フライブルクは継続の重要性を体現しているチームだ。ドイツ人指揮官クリスティアン・シュトライヒが13シーズンに渡って指揮を執り、一貫した哲学の下、ブンデスリーガを戦っている。今季はリーグ戦20試合消化時点で勝ち点37の4位と、UEFA チャンピオンズリーグ出場圏内に位置する躍進を披露。UEFA ヨーロッパリーグでもグループステージを首位で突破するなど、欧州の舞台でも存在感を発揮している。そうしたチームにおいて、今季から所属する日本代表FW堂安律も主力として活躍中だ。一体、フライブルクとはどんなチームなのだろうか。
近年の躍進とシュトライヒの手腕
フライブルクは小さな田舎クラブとして、1978年にドイツ2部に昇格した。その後ドイツ人指揮官フォルカー・フィンケ監督の下で1993年にはブンデスリーガ初昇格を経験。フィンケはモダンな戦術の採用や育成部門の整備に尽力し、昇降格を繰り返しながらも、クラブをブンデスリーガでも戦える規模へと成長させた。その努力が実り、2010年代はほとんどのシーズンを1部で過ごしている。昨年はヨーロッパリーグ出場圏内でのフィニッシュや、国内カップ戦準優勝など躍進。今季も開幕からCL出場圏内をキープし続けるなど好調を維持している。
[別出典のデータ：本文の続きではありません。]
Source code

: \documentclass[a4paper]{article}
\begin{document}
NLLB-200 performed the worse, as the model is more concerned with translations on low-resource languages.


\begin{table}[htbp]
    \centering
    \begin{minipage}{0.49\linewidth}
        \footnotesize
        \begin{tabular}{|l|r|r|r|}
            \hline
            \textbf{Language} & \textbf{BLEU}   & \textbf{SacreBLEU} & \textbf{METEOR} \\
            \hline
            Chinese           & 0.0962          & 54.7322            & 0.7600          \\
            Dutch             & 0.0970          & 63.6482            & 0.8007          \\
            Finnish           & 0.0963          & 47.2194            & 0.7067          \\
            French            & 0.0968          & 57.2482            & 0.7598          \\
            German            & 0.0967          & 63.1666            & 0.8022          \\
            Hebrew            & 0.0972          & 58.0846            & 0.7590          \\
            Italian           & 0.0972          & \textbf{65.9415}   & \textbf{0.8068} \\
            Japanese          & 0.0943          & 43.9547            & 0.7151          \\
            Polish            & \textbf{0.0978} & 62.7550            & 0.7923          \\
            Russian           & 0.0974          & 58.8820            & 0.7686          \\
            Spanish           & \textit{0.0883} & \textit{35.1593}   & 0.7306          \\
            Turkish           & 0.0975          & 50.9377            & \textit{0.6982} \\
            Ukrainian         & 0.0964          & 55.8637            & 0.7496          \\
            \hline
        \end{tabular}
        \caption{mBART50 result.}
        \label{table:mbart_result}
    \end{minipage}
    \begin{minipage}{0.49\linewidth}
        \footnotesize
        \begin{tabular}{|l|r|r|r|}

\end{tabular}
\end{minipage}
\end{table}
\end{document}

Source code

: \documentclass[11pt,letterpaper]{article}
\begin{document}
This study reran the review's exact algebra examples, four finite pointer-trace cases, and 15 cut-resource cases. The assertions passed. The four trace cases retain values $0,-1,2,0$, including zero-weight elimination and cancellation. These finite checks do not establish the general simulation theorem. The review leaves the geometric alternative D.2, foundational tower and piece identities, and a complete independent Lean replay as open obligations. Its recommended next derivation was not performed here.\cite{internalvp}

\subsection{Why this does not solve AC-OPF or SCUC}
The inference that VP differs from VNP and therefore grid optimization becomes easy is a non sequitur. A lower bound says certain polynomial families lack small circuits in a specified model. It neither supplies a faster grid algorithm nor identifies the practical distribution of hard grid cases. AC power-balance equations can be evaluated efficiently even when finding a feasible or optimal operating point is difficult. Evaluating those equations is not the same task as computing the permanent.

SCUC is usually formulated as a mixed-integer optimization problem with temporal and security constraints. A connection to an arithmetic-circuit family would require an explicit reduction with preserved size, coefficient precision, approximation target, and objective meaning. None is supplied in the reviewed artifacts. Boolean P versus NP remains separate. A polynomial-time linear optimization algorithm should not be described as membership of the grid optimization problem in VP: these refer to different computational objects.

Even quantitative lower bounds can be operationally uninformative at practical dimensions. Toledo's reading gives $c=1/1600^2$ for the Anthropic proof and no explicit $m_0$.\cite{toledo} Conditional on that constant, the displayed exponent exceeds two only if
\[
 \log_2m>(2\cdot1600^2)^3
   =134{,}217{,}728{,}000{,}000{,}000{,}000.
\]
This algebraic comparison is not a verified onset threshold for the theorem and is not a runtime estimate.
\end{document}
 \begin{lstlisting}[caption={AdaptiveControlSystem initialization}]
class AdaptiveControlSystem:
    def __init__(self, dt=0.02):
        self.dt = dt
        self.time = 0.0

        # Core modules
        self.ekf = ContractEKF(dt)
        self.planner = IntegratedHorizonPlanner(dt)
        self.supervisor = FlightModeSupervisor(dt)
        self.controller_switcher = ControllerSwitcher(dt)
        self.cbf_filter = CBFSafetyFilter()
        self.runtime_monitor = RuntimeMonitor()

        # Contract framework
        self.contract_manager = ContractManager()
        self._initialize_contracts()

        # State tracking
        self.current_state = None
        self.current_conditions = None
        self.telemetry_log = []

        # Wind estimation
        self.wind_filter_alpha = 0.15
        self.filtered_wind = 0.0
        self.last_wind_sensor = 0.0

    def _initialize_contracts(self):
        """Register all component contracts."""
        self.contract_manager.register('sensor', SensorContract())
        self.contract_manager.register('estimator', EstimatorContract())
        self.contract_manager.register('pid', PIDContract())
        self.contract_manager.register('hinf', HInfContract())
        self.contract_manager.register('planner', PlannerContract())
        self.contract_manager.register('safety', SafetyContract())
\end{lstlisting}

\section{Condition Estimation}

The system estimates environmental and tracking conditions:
現在のフライブルクを語る上で欠かせないのがシュトライヒの存在だ。シュトライヒは2011年12月に監督に就任しており、今季で指揮を執るのは13シーズン目となる。守備ではDFラインをある程度高い位置に設定し、前からアグレッシブにボールを奪いに行く。攻撃ではショートパスとロングパスを状況に応じて使い分けるバランスの良いサッカーを一貫しており、2012-2013シーズンにはチームを5位に躍進させた。2014-2015シーズンは苦戦し、2部降格が決定するも、フロントはシュトライヒの手腕を信じて続投させた。
その判断は大当たりで、翌年には2部で優勝して1部復帰を果たすと、その後も安定して1部リーグに残留し続けている。また選手の育成にも定評があり、マティアス・ギンターやクリスティアン・ギュンター、ニコ・シュロッターベックらを成長させてドイツ代表に送り出している。
クラブ史上2位の移籍金で迎えられ、期待通り主力選手に
昨夏、堂安はクラブ史上2位となる850万ユーロという移籍金で、PSV(オランダ)から加入した。その期待通り右サイドのレギュラーポジションを確保し、攻撃の中心選手の1人として存在感を放っている。これには堂安が過去にアルミニア・ビーレフェルトに所属してブンデスリーガで戦っていたため、ドイツサッカーへの適応がスムーズにできたことも大きい。また今季からシステムが4-2-3-1に変更され、ライバルになる可能性のあったハンガリー代表FWロランド・サライがトップ下に移動したのも、堂安がすんなりレギュラーを取れた要因の一つだ。
連係面が高まればゴール量産も。チームをチャンピオンズリーグに導けるか
フライブルクの志向するサッカーと堂安の相性は非常に良い。攻撃では力強いドリブルや得点力が、ポゼッションとカウンターの両方で輝いている。守備でも相手のサイドバックにマンツーマンでついていくというタスクをこなしており、攻守両面で高い評価を受けている。一方で連係面はまだ完璧ではなく、ゴール前で自身の欲しいタイミングでパスを受けられないシーンも見受けられる。ここが成熟してくれば、ゴールやアシストといった数字もより一層伸びてくるのではないだろうか。堂安の左足がチームをチャンピオンズリーグに導く可能性も十分にある。